YOUR INSTRUCTIONS: The response must contain every line from the records below that has "britischen".

(RECORDS FOR THE TASK begins)

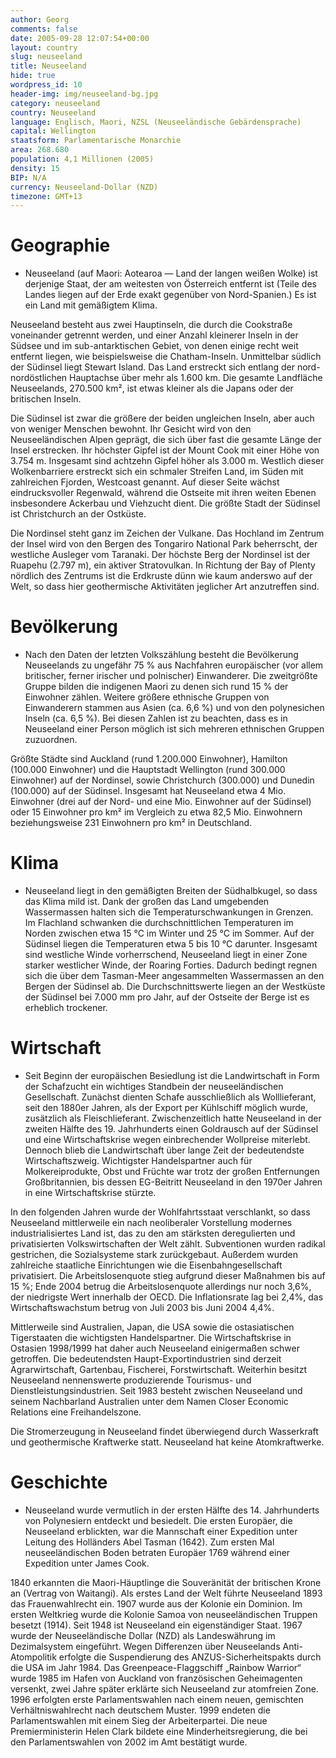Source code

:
 ```yaml
---
author: Georg
comments: false
date: 2005-09-28 12:07:54+00:00
layout: country
slug: neuseeland
title: Neuseeland
hide: true
wordpress_id: 10
header-img: img/neuseeland-bg.jpg
category: neuseeland
country: Neuseeland
language: Englisch, Maori, NZSL (Neuseeländische Gebärdensprache)
capital: Wellington
staatsform: Parlamentarische Monarchie
area: 268.680
population: 4,1 Millionen (2005)
density: 15
BIP: N/A
currency: Neuseeland-Dollar (NZD)
timezone: GMT+13
---
```



# Geographie


* Neuseeland (auf Maori: Aotearoa — Land der langen weißen Wolke) ist derjenige Staat, der am weitesten von Österreich entfernt ist (Teile des Landes liegen auf der Erde exakt gegenüber von Nord-Spanien.) Es ist ein Land mit gemäßigtem Klima.





Neuseeland besteht aus zwei Hauptinseln, die durch die Cookstraße voneinander getrennt werden, und einer Anzahl kleinerer Inseln in der Südsee und im sub-antarktischen Gebiet, von denen einige recht weit entfernt liegen, wie beispielsweise die Chatham-Inseln. Unmittelbar südlich der Südinsel liegt Stewart Island. Das Land erstreckt sich entlang der nord-nordöstlichen Hauptachse über mehr als 1.600 km. Die gesamte Landfläche Neuseelands, 270.500 km², ist etwas kleiner als die Japans oder der britischen Inseln.





Die Südinsel ist zwar die größere der beiden ungleichen Inseln, aber auch von weniger Menschen bewohnt. Ihr Gesicht wird von den Neuseeländischen Alpen geprägt, die sich über fast die gesamte Länge der Insel erstrecken. Ihr höchster Gipfel ist der Mount Cook mit einer Höhe von 3.754 m. Insgesamt sind achtzehn Gipfel höher als 3.000 m. Westlich dieser Wolkenbarriere erstreckt sich ein schmaler Streifen Land, im Süden mit zahlreichen Fjorden, Westcoast genannt. Auf dieser Seite wächst eindrucksvoller Regenwald, während die Ostseite mit ihren weiten Ebenen insbesondere Ackerbau und Viehzucht dient. Die größte Stadt der Südinsel ist Christchurch an der Ostküste.





Die Nordinsel steht ganz im Zeichen der Vulkane. Das Hochland im Zentrum der Insel wird von den Bergen des Tongariro National Park beherrscht, der westliche Ausleger vom Taranaki. Der höchste Berg der Nordinsel ist der Ruapehu (2.797 m), ein aktiver Stratovulkan. In Richtung der Bay of Plenty nördlich des Zentrums ist die Erdkruste dünn wie kaum anderswo auf der Welt, so dass hier geothermische Aktivitäten jeglicher Art anzutreffen sind.



# Bevölkerung


* Nach den Daten der letzten Volkszählung besteht die Bevölkerung Neuseelands zu ungefähr 75 % aus Nachfahren europäischer (vor allem britischer, ferner irischer und polnischer) Einwanderer. Die zweitgrößte Gruppe bilden die indigenen Maori zu denen sich rund 15 % der Einwohner zählen. Weitere größere ethnische Gruppen von Einwanderern stammen aus Asien (ca. 6,6 %) und von den polynesichen Inseln (ca. 6,5 %). Bei diesen Zahlen ist zu beachten, dass es in Neuseeland einer Person möglich ist sich mehreren ethnischen Gruppen zuzuordnen.





Größte Städte sind Auckland (rund 1.200.000 Einwohner), Hamilton (100.000 Einwohner) und die Hauptstadt Wellington (rund 300.000 Einwohner) auf der Nordinsel, sowie Christchurch (300.000) und Dunedin (100.000) auf der Südinsel. Insgesamt hat Neuseeland etwa 4 Mio. Einwohner (drei auf der Nord- und eine Mio. Einwohner auf der Südinsel) oder 15 Einwohner pro km² im Vergleich zu etwa 82,5 Mio. Einwohnern beziehungsweise 231 Einwohnern pro km² in Deutschland.



# Klima

	
* Neuseeland liegt in den gemäßigten Breiten der Südhalbkugel, so dass das Klima mild ist. Dank der großen das Land umgebenden Wassermassen halten sich die Temperaturschwankungen in Grenzen. Im Flachland schwanken die durchschnittlichen Temperaturen im Norden zwischen etwa 15 °C im Winter und 25 °C im Sommer. Auf der Südinsel liegen die Temperaturen etwa 5 bis 10 °C darunter. Insgesamt sind westliche Winde vorherrschend, Neuseeland liegt in einer Zone starker westlicher Winde, der Roaring Forties. Dadurch bedingt regnen sich die über dem Tasman-Meer angesammelten Wassermassen an den Bergen der Südinsel ab. Die Durchschnittswerte liegen an der Westküste der Südinsel bei 7.000 mm pro Jahr, auf der Ostseite der Berge ist es erheblich trockener.



# Wirtschaft

	
* Seit Beginn der europäischen Besiedlung ist die Landwirtschaft in Form der Schafzucht ein wichtiges Standbein der neuseeländischen Gesellschaft. Zunächst dienten Schafe ausschließlich als Wolllieferant, seit den 1880er Jahren, als der Export per Kühlschiff möglich wurde, zusätzlich als Fleischlieferant. Zwischenzeitlich hatte Neuseeland in der zweiten Hälfte des 19. Jahrhunderts einen Goldrausch auf der Südinsel und eine Wirtschaftskrise wegen einbrechender Wollpreise miterlebt. Dennoch blieb die Landwirtschaft über lange Zeit der bedeutendste Wirtschaftszweig. Wichtigster Handelspartner auch für Molkereiprodukte, Obst und Früchte war trotz der großen Entfernungen Großbritannien, bis dessen EG-Beitritt Neuseeland in den 1970er Jahren in eine Wirtschaftskrise stürzte.





In den folgenden Jahren wurde der Wohlfahrtsstaat verschlankt, so dass Neuseeland mittlerweile ein nach neoliberaler Vorstellung modernes industrialisiertes Land ist, das zu den am stärksten deregulierten und privatisierten Volkswirtschaften der Welt zählt. Subventionen wurden radikal gestrichen, die Sozialsysteme stark zurückgebaut. Außerdem wurden zahlreiche staatliche Einrichtungen wie die Eisenbahngesellschaft privatisiert. Die Arbeitslosenquote stieg aufgrund dieser Maßnahmen bis auf 15 %; Ende 2004 betrug die Arbeitslosenquote allerdings nur noch 3,6%, der niedrigste Wert innerhalb der OECD. Die Inflationsrate lag bei 2,4%, das Wirtschaftswachstum betrug von Juli 2003 bis Juni 2004 4,4%.





Mittlerweile sind Australien, Japan, die USA sowie die ostasiatischen Tigerstaaten die wichtigsten Handelspartner. Die Wirtschaftskrise in Ostasien 1998/1999 hat daher auch Neuseeland einigermaßen schwer getroffen. Die bedeutendsten Haupt-Exportindustrien sind derzeit Agrarwirtschaft, Gartenbau, Fischerei, Forstwirtschaft. Weiterhin besitzt Neuseeland nennenswerte produzierende Tourismus- und Dienstleistungsindustrien. Seit 1983 besteht zwischen Neuseeland und seinem Nachbarland Australien unter dem Namen Closer Economic Relations eine Freihandelszone.





Die Stromerzeugung in Neuseeland findet überwiegend durch Wasserkraft und geothermische Kraftwerke statt. Neuseeland hat keine Atomkraftwerke.



# Geschichte


* Neuseeland wurde vermutlich in der ersten Hälfte des 14. Jahrhunderts von Polynesiern entdeckt und besiedelt. Die ersten Europäer, die Neuseeland erblickten, war die Mannschaft einer Expedition unter Leitung des Holländers Abel Tasman (1642). Zum ersten Mal neuseeländischen Boden betraten Europäer 1769 während einer Expedition unter James Cook.





1840 erkannten die Maori-Häuptlinge die Souveränität der britischen Krone an (Vertrag von Waitangi). Als erstes Land der Welt führte Neuseeland 1893 das Frauenwahlrecht ein. 1907 wurde aus der Kolonie ein Dominion. Im ersten Weltkrieg wurde die Kolonie Samoa von neuseeländischen Truppen besetzt (1914). Seit 1948 ist Neuseeland ein eigenständiger Staat. 1967 wurde der Neuseeländische Dollar (NZD) als Landeswährung im Dezimalsystem eingeführt. Wegen Differenzen über Neuseelands Anti-Atompolitik erfolgte die Suspendierung des ANZUS-Sicherheitspakts durch die USA im Jahr 1984. Das Greenpeace-Flaggschiff „Rainbow Warrior“ wurde 1985 im Hafen von Auckland von französischen Geheimagenten versenkt, zwei Jahre später erklärte sich Neuseeland zur atomfreien Zone. 1996 erfolgten erste Parlamentswahlen nach einem neuen, gemischten Verhältniswahlrecht nach deutschem Muster. 1999 endeten die Parlamentswahlen mit einem Sieg der Arbeiterpartei. Die neue Premierministerin Helen Clark bildete eine Minderheitsregierung, die bei den Parlamentswahlen von 2002 im Amt bestätigt wurde.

(RECORDS FOR THE TASK ends)

RESPONSE TO THIS EXERCISE:
Neuseeland besteht aus zwei Hauptinseln, die durch die Cookstraße voneinander getrennt werden, und einer Anzahl kleinerer Inseln in der Südsee und im sub-antarktischen Gebiet, von denen einige recht weit entfernt liegen, wie beispielsweise die Chatham-Inseln. Unmittelbar südlich der Südinsel liegt Stewart Island. Das Land erstreckt sich entlang der nord-nordöstlichen Hauptachse über mehr als 1.600 km. Die gesamte Landfläche Neuseelands, 270.500 km², ist etwas kleiner als die Japans oder der britischen Inseln.
1840 erkannten die Maori-Häuptlinge die Souveränität der britischen Krone an (Vertrag von Waitangi). Als erstes Land der Welt führte Neuseeland 1893 das Frauenwahlrecht ein. 1907 wurde aus der Kolonie ein Dominion. Im ersten Weltkrieg wurde die Kolonie Samoa von neuseeländischen Truppen besetzt (1914). Seit 1948 ist Neuseeland ein eigenständiger Staat. 1967 wurde der Neuseeländische Dollar (NZD) als Landeswährung im Dezimalsystem eingeführt. Wegen Differenzen über Neuseelands Anti-Atompolitik erfolgte die Suspendierung des ANZUS-Sicherheitspakts durch die USA im Jahr 1984. Das Greenpeace-Flaggschiff „Rainbow Warrior“ wurde 1985 im Hafen von Auckland von französischen Geheimagenten versenkt, zwei Jahre später erklärte sich Neuseeland zur atomfreien Zone. 1996 erfolgten erste Parlamentswahlen nach einem neuen, gemischten Verhältniswahlrecht nach deutschem Muster. 1999 endeten die Parlamentswahlen mit einem Sieg der Arbeiterpartei. Die neue Premierministerin Helen Clark bildete eine Minderheitsregierung, die bei den Parlamentswahlen von 2002 im Amt bestätigt wurde.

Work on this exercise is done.